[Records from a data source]

#####

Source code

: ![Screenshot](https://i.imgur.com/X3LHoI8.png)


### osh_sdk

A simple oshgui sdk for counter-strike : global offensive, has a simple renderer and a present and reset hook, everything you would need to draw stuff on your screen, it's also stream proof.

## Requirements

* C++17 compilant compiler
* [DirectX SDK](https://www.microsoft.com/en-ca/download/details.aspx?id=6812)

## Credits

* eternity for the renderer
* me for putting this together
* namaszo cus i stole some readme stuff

#####

• [Task brief] Exactly the lines from the one containing "A simple oshgui" through the final line of the records above are needed, copied word for word.

• [Written solution]
A simple oshgui sdk for counter-strike : global offensive, has a simple renderer and a present and reset hook, everything you would need to draw stuff on your screen, it's also stream proof.

## Requirements

* C++17 compilant compiler
* [DirectX SDK](https://www.microsoft.com/en-ca/download/details.aspx?id=6812)

## Credits

* eternity for the renderer
* me for putting this together
* namaszo cus i stole some readme stuff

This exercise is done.